WHAT TO WORK ON - Without any pictures, output the records exactly as they are.

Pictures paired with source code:
· · ·
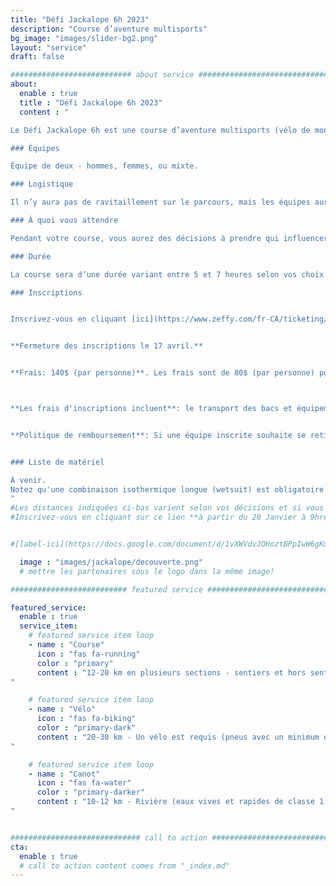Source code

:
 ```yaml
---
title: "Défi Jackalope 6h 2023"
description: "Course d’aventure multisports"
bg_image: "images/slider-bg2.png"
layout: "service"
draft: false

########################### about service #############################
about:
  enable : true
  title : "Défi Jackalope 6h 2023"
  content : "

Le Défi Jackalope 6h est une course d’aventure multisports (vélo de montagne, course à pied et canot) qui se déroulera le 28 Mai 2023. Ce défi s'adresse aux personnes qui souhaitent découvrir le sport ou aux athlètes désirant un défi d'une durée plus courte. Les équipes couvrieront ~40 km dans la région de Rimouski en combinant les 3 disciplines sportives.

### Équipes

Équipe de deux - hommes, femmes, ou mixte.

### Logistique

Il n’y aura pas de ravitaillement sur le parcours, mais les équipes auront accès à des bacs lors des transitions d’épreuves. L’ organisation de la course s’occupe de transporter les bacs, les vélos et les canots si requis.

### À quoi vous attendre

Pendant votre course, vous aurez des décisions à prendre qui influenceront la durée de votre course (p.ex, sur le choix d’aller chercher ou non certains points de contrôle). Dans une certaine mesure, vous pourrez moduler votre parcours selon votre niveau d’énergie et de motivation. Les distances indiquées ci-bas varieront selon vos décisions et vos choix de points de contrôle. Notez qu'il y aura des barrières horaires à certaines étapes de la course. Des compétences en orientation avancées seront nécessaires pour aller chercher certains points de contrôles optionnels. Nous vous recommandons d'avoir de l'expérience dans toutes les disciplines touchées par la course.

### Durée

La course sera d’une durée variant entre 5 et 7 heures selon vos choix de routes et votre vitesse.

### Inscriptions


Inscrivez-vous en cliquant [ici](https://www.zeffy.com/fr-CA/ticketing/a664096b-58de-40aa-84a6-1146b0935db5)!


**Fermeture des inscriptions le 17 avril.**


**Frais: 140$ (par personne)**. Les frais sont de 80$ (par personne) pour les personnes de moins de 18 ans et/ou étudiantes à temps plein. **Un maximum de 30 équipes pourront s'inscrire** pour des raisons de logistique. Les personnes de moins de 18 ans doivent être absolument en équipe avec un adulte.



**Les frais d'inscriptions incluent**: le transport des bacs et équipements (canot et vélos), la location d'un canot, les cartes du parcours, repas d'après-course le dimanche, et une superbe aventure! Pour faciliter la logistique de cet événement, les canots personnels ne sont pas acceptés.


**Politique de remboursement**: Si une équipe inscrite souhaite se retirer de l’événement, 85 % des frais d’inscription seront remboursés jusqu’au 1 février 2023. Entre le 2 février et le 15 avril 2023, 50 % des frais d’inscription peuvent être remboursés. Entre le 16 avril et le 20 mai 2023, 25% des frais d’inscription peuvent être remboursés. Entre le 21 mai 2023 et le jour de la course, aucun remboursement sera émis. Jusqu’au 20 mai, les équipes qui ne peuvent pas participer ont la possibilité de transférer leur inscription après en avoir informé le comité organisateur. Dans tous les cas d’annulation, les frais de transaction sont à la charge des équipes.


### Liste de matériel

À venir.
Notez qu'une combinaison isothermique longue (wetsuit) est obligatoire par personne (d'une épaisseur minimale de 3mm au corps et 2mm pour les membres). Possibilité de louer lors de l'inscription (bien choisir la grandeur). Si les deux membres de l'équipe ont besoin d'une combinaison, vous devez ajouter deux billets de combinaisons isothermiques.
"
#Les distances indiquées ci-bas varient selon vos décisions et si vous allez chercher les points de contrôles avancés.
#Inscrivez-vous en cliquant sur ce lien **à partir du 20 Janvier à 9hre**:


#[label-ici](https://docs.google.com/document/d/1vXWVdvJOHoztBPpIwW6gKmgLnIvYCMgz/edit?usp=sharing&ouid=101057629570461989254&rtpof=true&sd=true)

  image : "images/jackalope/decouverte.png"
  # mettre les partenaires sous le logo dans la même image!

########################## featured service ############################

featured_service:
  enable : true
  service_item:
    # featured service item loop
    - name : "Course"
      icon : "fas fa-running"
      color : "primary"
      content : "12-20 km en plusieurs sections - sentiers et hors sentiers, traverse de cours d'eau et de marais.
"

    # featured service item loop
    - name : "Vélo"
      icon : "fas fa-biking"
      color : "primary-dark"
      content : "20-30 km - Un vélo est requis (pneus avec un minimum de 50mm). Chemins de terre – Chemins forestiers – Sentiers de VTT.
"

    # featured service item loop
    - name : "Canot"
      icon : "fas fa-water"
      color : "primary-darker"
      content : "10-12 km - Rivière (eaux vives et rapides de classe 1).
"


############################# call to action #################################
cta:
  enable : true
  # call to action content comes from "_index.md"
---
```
· · ·
TASK RESPONSE -
Source code

:
 ```yaml
---
title: "Défi Jackalope 6h 2023"
description: "Course d’aventure multisports"
bg_image: "images/slider-bg2.png"
layout: "service"
draft: false

########################### about service #############################
about:
  enable : true
  title : "Défi Jackalope 6h 2023"
  content : "

Le Défi Jackalope 6h est une course d’aventure multisports (vélo de montagne, course à pied et canot) qui se déroulera le 28 Mai 2023. Ce défi s'adresse aux personnes qui souhaitent découvrir le sport ou aux athlètes désirant un défi d'une durée plus courte. Les équipes couvrieront ~40 km dans la région de Rimouski en combinant les 3 disciplines sportives.

### Équipes

Équipe de deux - hommes, femmes, ou mixte.

### Logistique

Il n’y aura pas de ravitaillement sur le parcours, mais les équipes auront accès à des bacs lors des transitions d’épreuves. L’ organisation de la course s’occupe de transporter les bacs, les vélos et les canots si requis.

### À quoi vous attendre

Pendant votre course, vous aurez des décisions à prendre qui influenceront la durée de votre course (p.ex, sur le choix d’aller chercher ou non certains points de contrôle). Dans une certaine mesure, vous pourrez moduler votre parcours selon votre niveau d’énergie et de motivation. Les distances indiquées ci-bas varieront selon vos décisions et vos choix de points de contrôle. Notez qu'il y aura des barrières horaires à certaines étapes de la course. Des compétences en orientation avancées seront nécessaires pour aller chercher certains points de contrôles optionnels. Nous vous recommandons d'avoir de l'expérience dans toutes les disciplines touchées par la course.

### Durée

La course sera d’une durée variant entre 5 et 7 heures selon vos choix de routes et votre vitesse.

### Inscriptions


Inscrivez-vous en cliquant [ici](https://www.zeffy.com/fr-CA/ticketing/a664096b-58de-40aa-84a6-1146b0935db5)!


**Fermeture des inscriptions le 17 avril.**


**Frais: 140$ (par personne)**. Les frais sont de 80$ (par personne) pour les personnes de moins de 18 ans et/ou étudiantes à temps plein. **Un maximum de 30 équipes pourront s'inscrire** pour des raisons de logistique. Les personnes de moins de 18 ans doivent être absolument en équipe avec un adulte.



**Les frais d'inscriptions incluent**: le transport des bacs et équipements (canot et vélos), la location d'un canot, les cartes du parcours, repas d'après-course le dimanche, et une superbe aventure! Pour faciliter la logistique de cet événement, les canots personnels ne sont pas acceptés.


**Politique de remboursement**: Si une équipe inscrite souhaite se retirer de l’événement, 85 % des frais d’inscription seront remboursés jusqu’au 1 février 2023. Entre le 2 février et le 15 avril 2023, 50 % des frais d’inscription peuvent être remboursés. Entre le 16 avril et le 20 mai 2023, 25% des frais d’inscription peuvent être remboursés. Entre le 21 mai 2023 et le jour de la course, aucun remboursement sera émis. Jusqu’au 20 mai, les équipes qui ne peuvent pas participer ont la possibilité de transférer leur inscription après en avoir informé le comité organisateur. Dans tous les cas d’annulation, les frais de transaction sont à la charge des équipes.


### Liste de matériel

À venir.
Notez qu'une combinaison isothermique longue (wetsuit) est obligatoire par personne (d'une épaisseur minimale de 3mm au corps et 2mm pour les membres). Possibilité de louer lors de l'inscription (bien choisir la grandeur). Si les deux membres de l'équipe ont besoin d'une combinaison, vous devez ajouter deux billets de combinaisons isothermiques.
"
#Les distances indiquées ci-bas varient selon vos décisions et si vous allez chercher les points de contrôles avancés.
#Inscrivez-vous en cliquant sur ce lien **à partir du 20 Janvier à 9hre**:


#[label-ici](https://docs.google.com/document/d/1vXWVdvJOHoztBPpIwW6gKmgLnIvYCMgz/edit?usp=sharing&ouid=101057629570461989254&rtpof=true&sd=true)

  image : "images/jackalope/decouverte.png"
  # mettre les partenaires sous le logo dans la même image!

########################## featured service ############################

featured_service:
  enable : true
  service_item:
    # featured service item loop
    - name : "Course"
      icon : "fas fa-running"
      color : "primary"
      content : "12-20 km en plusieurs sections - sentiers et hors sentiers, traverse de cours d'eau et de marais.
"

    # featured service item loop
    - name : "Vélo"
      icon : "fas fa-biking"
      color : "primary-dark"
      content : "20-30 km - Un vélo est requis (pneus avec un minimum de 50mm). Chemins de terre – Chemins forestiers – Sentiers de VTT.
"

    # featured service item loop
    - name : "Canot"
      icon : "fas fa-water"
      color : "primary-darker"
      content : "10-12 km - Rivière (eaux vives et rapides de classe 1).
"


############################# call to action #################################
cta:
  enable : true
  # call to action content comes from "_index.md"
---
```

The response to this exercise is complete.